Divide using synthetic division $$ ( x^{4}+8x^{3}+10x^{2}+2x+4 ) \div ( x-2 ) $$
Answer
The synthetic division table is:
$$ \begin{array}{c|rrrrr}2&1&8&10&2&4\\& & 2& 20& 60& \color{black}{124} \\ \hline &\color{blue}{1}&\color{blue}{10}&\color{blue}{30}&\color{blue}{62}&\color{orangered}{128} \end{array} $$The solution is:
$$ \frac{ x^{4}+8x^{3}+10x^{2}+2x+4 }{ x-2 } = \color{blue}{x^{3}+10x^{2}+30x+62} ~+~ \frac{ \color{red}{ 128 } }{ x-2 } $$Explanation
Step 1 : Write down the coefficients of the dividend into division table. Put the zero from $ x -2 = 0 $ ( $ x = \color{blue}{ 2 } $ ) at the left.
$$ \begin{array}{c|rrrrr}\color{blue}{2}&1&8&10&2&4\\& & & & & \\ \hline &&&&& \end{array} $$Step 1 : Bring down the leading coefficient to the bottom row.
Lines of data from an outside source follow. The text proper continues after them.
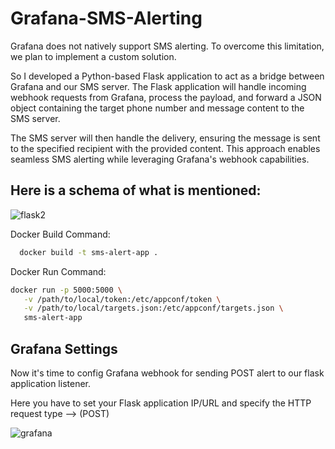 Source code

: # Grafana-SMS-Alerting
Grafana does not natively support SMS alerting. To overcome this limitation, we plan to implement a custom solution.

So I  developed a Python-based Flask application to act as a bridge between Grafana and our SMS server. The Flask application will handle incoming webhook requests from Grafana, process the payload, and forward a JSON object containing the target phone number and message content to the SMS server.

The SMS server will then handle the delivery, ensuring the message is sent to the specified recipient with the provided content. This approach enables seamless SMS alerting while leveraging Grafana's webhook capabilities.

## Here is a schema of what is mentioned:

![flask2](https://github.com/user-attachments/assets/29a9a46d-264a-4e44-b6e0-239bcac80e39)


Docker Build Command:
```bash
  docker build -t sms-alert-app .
```
Docker Run Command:
 ```bash
docker run -p 5000:5000 \
    -v /path/to/local/token:/etc/appconf/token \
    -v /path/to/local/targets.json:/etc/appconf/targets.json \
    sms-alert-app
 ```
## Grafana Settings
Now it's time to config Grafana webhook for sending POST alert to our flask application listener.

Here you have to set your Flask application IP/URL and specify the HTTP request type --> (POST)

![grafana](https://github.com/user-attachments/assets/9a0aa79b-6ab9-4931-8a7e-9c34c7fc10b5)

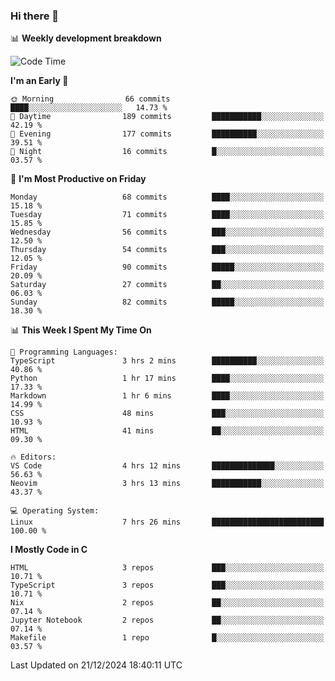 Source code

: ### Hi there 👋

📊 **Weekly development breakdown**
<!--START_SECTION:waka-->
![Code Time](http://img.shields.io/badge/Code%20Time-297%20hrs%2010%20mins-blue)

**I'm an Early 🐤** 

```text
🌞 Morning                66 commits          ████░░░░░░░░░░░░░░░░░░░░░   14.73 % 
🌆 Daytime                189 commits         ███████████░░░░░░░░░░░░░░   42.19 % 
🌃 Evening                177 commits         ██████████░░░░░░░░░░░░░░░   39.51 % 
🌙 Night                  16 commits          █░░░░░░░░░░░░░░░░░░░░░░░░   03.57 % 
```
📅 **I'm Most Productive on Friday** 

```text
Monday                   68 commits          ████░░░░░░░░░░░░░░░░░░░░░   15.18 % 
Tuesday                  71 commits          ████░░░░░░░░░░░░░░░░░░░░░   15.85 % 
Wednesday                56 commits          ███░░░░░░░░░░░░░░░░░░░░░░   12.50 % 
Thursday                 54 commits          ███░░░░░░░░░░░░░░░░░░░░░░   12.05 % 
Friday                   90 commits          █████░░░░░░░░░░░░░░░░░░░░   20.09 % 
Saturday                 27 commits          ██░░░░░░░░░░░░░░░░░░░░░░░   06.03 % 
Sunday                   82 commits          █████░░░░░░░░░░░░░░░░░░░░   18.30 % 
```


📊 **This Week I Spent My Time On** 

```text
💬 Programming Languages: 
TypeScript               3 hrs 2 mins        ██████████░░░░░░░░░░░░░░░   40.86 % 
Python                   1 hr 17 mins        ████░░░░░░░░░░░░░░░░░░░░░   17.33 % 
Markdown                 1 hr 6 mins         ████░░░░░░░░░░░░░░░░░░░░░   14.99 % 
CSS                      48 mins             ███░░░░░░░░░░░░░░░░░░░░░░   10.93 % 
HTML                     41 mins             ██░░░░░░░░░░░░░░░░░░░░░░░   09.30 % 

🔥 Editors: 
VS Code                  4 hrs 12 mins       ██████████████░░░░░░░░░░░   56.63 % 
Neovim                   3 hrs 13 mins       ███████████░░░░░░░░░░░░░░   43.37 % 

💻 Operating System: 
Linux                    7 hrs 26 mins       █████████████████████████   100.00 % 
```

**I Mostly Code in C** 

```text
HTML                     3 repos             ███░░░░░░░░░░░░░░░░░░░░░░   10.71 % 
TypeScript               3 repos             ███░░░░░░░░░░░░░░░░░░░░░░   10.71 % 
Nix                      2 repos             ██░░░░░░░░░░░░░░░░░░░░░░░   07.14 % 
Jupyter Notebook         2 repos             ██░░░░░░░░░░░░░░░░░░░░░░░   07.14 % 
Makefile                 1 repo              █░░░░░░░░░░░░░░░░░░░░░░░░   03.57 % 
```




 Last Updated on 21/12/2024 18:40:11 UTC
<!--END_SECTION:waka-->
<!--
**R-enanVieira/R-enanVieira** is a ✨ _special_ ✨ repository because its `README.md` (this file) appears on your GitHub profile.

Here are some ideas to get you started:

- 🔭 I’m currently working on ...
- 🌱 I’m currently learning ...
- 👯 I’m looking to collaborate on ...
- 🤔 I’m looking for help with ...
- 💬 Ask me about ...
- 📫 How to reach me: ...
- 😄 Pronouns: ...
- ⚡ Fun fact: ...
-->
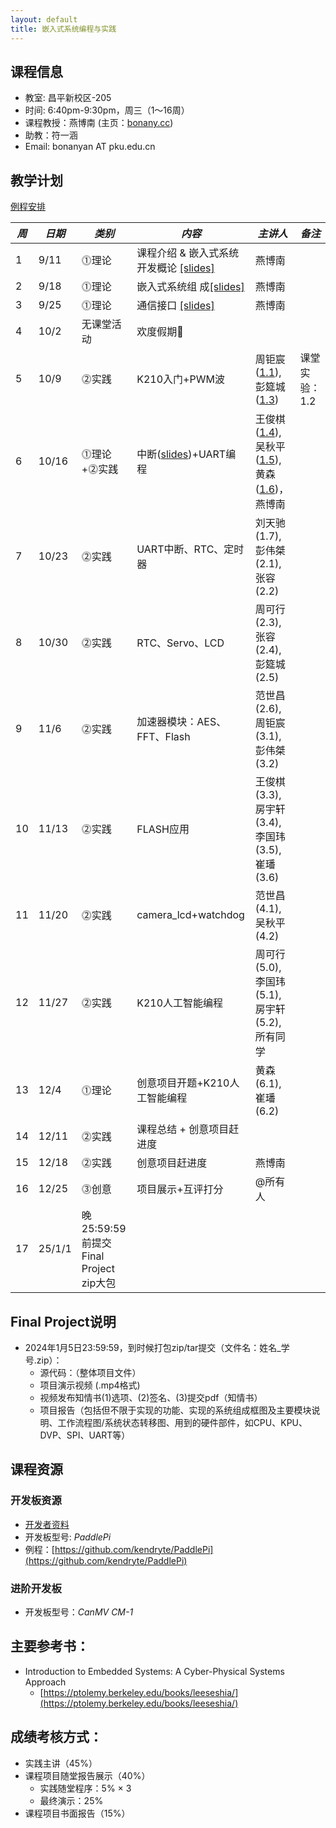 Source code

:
 ```yaml
---
layout: default
title: 嵌入式系统编程与实践
---
```


## 课程信息

- 教室:	昌平新校区-205
- 时间:	6:40pm-9:30pm，周三（1～16周）
- 课程教授：燕博南 (主页：[bonany.cc](https://bonany.cc))
- 助教：符一涵
- Email:	bonanyan AT pku.edu.cn  

## 教学计划

[例程安排](/assets/lec/实践课_standalone_demo功能说明_final.pdf)

| *周* | *日期* | *类别*                                | *内容*                                                               | *主讲人*                                                                  | *备注*        |
| ---- | ------ | ------------------------------------- | -------------------------------------------------------------------- | ------------------------------------------------------------------------- | ------------- |
| 1    | 9/11   | ⓵理论                                | 课程介绍 & 嵌入式系统开发概论 [\[slides\]](/assets/lec/L1_Intro.pdf) | 燕博南                                                                    |               |
| 2    | 9/18   | ⓵理论                                | 嵌入式系统组 成[\[slides\]](/assets/lec/L2_CPS.pdf)                  | 燕博南                                                                    |               |
| 3    | 9/25   | ⓵理论                                | 通信接口 [\[slides\]](/assets/lec/L3_Interface.pdf)                  | 燕博南                                                                    |               |
| 4    | 10/2   | 无课堂活动                            | 欢度假期🥳                                                          |                                                                           |               |
| 5    | 10/9   | ⓶实践                                | K210入门+PWM波                                                       | 周钜宸([1.1](/assets/lec/jz_11.pdf)),彭筵城([1.3](/assets/lec/yc_13.pdf)) | 课堂实验：1.2 |
| 6    | 10/16  | ⓵理论+⓶实践                         | 中断([slides](/assets/lec/L4_Intterupts.pdf))+UART编程                                                        | 王俊棋([1.4](/assets/lec/UART收发测试)),吴秋平([1.5](/assets/lec/1.5uart_dma.pdf)),黄森([1.6](/assets/lec/UART_dma_irq.pdf))，燕博南                                 |               |
| 7    | 10/23  | ⓶实践                                | UART中断、RTC、定时器                                                | 刘天驰	(1.7),彭伟桀(2.1),张容(2.2)                                        |               |
| 8    | 10/30  | ⓶实践                                | RTC、Servo、LCD                                                      | 周可行(2.3),张容(2.4),彭筵城(2.5)                                         |               |
| 9    | 11/6   | ⓶实践                                | 加速器模块：AES、FFT、Flash                                          | 范世昌(2.6),周钜宸(3.1),彭伟桀(3.2)                                       |               |
| 10   | 11/13  | ⓶实践                                | FLASH应用                                                            | 王俊棋(3.3),房宇轩(3.4),李国玮(3.5),崔璠(3.6)                             |               |
| 11   | 11/20  | ⓶实践                                | camera_lcd+watchdog                                                  | 范世昌(4.1),吴秋平(4.2)                                                   |               |
| 12   | 11/27  | ⓶实践                                | K210人工智能编程                                                     | 周可行(5.0),李国玮(5.1),房宇轩(5.2), 所有同学                             |               |
| 13   | 12/4   | ⓵理论                                | 创意项目开题+K210人工智能编程                                        | 黄森(6.1),崔璠(6.2)                                                       |               |
| 14   | 12/11  | ⓶实践                                | 课程总结 + 创意项目赶进度                                            |                                                                           |               |
| 15   | 12/18  | ⓶实践                                | 创意项目赶进度                                                       | 燕博南                                                                    |               |
| 16   | 12/25  | ⓷创意                                | 项目展示+互评打分                                                    | @所有人                                                                   |               |
| 17   | 25/1/1 | 晚25:59:59前提交Final Project zip大包 |                                                                      |                                                                           |               |

## Final Project说明

- 2024年1月5日23:59:59，到时候打包zip/tar提交（文件名：姓名_学号.zip）：
  - 源代码：（整体项目文件）
  - 项目演示视频 (.mp4格式)
  - 视频发布知情书(1)选项、(2)签名、(3)提交pdf（知情书）
  - 项目报告（包括但不限于实现的功能、实现的系统组成框图及主要模块说明、工作流程图/系统状态转移图、用到的硬件部件，如CPU、KPU、DVP、SPI、UART等）

## 课程资源

### 开发板资源  

- [开发者资料](/assets/doc/K210开发资料给客户_20221008.7z)
- 开发板型号: _PaddlePi_ 
- 例程：[https://github.com/kendryte/PaddlePi](https://github.com/kendryte/PaddlePi)

### 进阶开发板

- 开发板型号：_CanMV CM-1_

## 主要参考书：

- Introduction to Embedded Systems: A Cyber-Physical Systems Approach
  - [https://ptolemy.berkeley.edu/books/leeseshia/](https://ptolemy.berkeley.edu/books/leeseshia/)

## 成绩考核方式：

- 实践主讲（45%）
- 课程项目随堂报告展示（40%）
  - 实践随堂程序：5% × 3
  - 最终演示：25%
- 课程项目书面报告（15%）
$$ \begin{array}{c|rrrrr}2&\color{orangered}{ 1 }&8&10&2&4\\& & & & & \\ \hline &\color{orangered}{1}&&&& \end{array} $$Step 2 : Multiply by the number on the left, and carry the result into the next column: $ \color{blue}{ 2 } \cdot \color{blue}{ 1 } = \color{blue}{ 2 } $.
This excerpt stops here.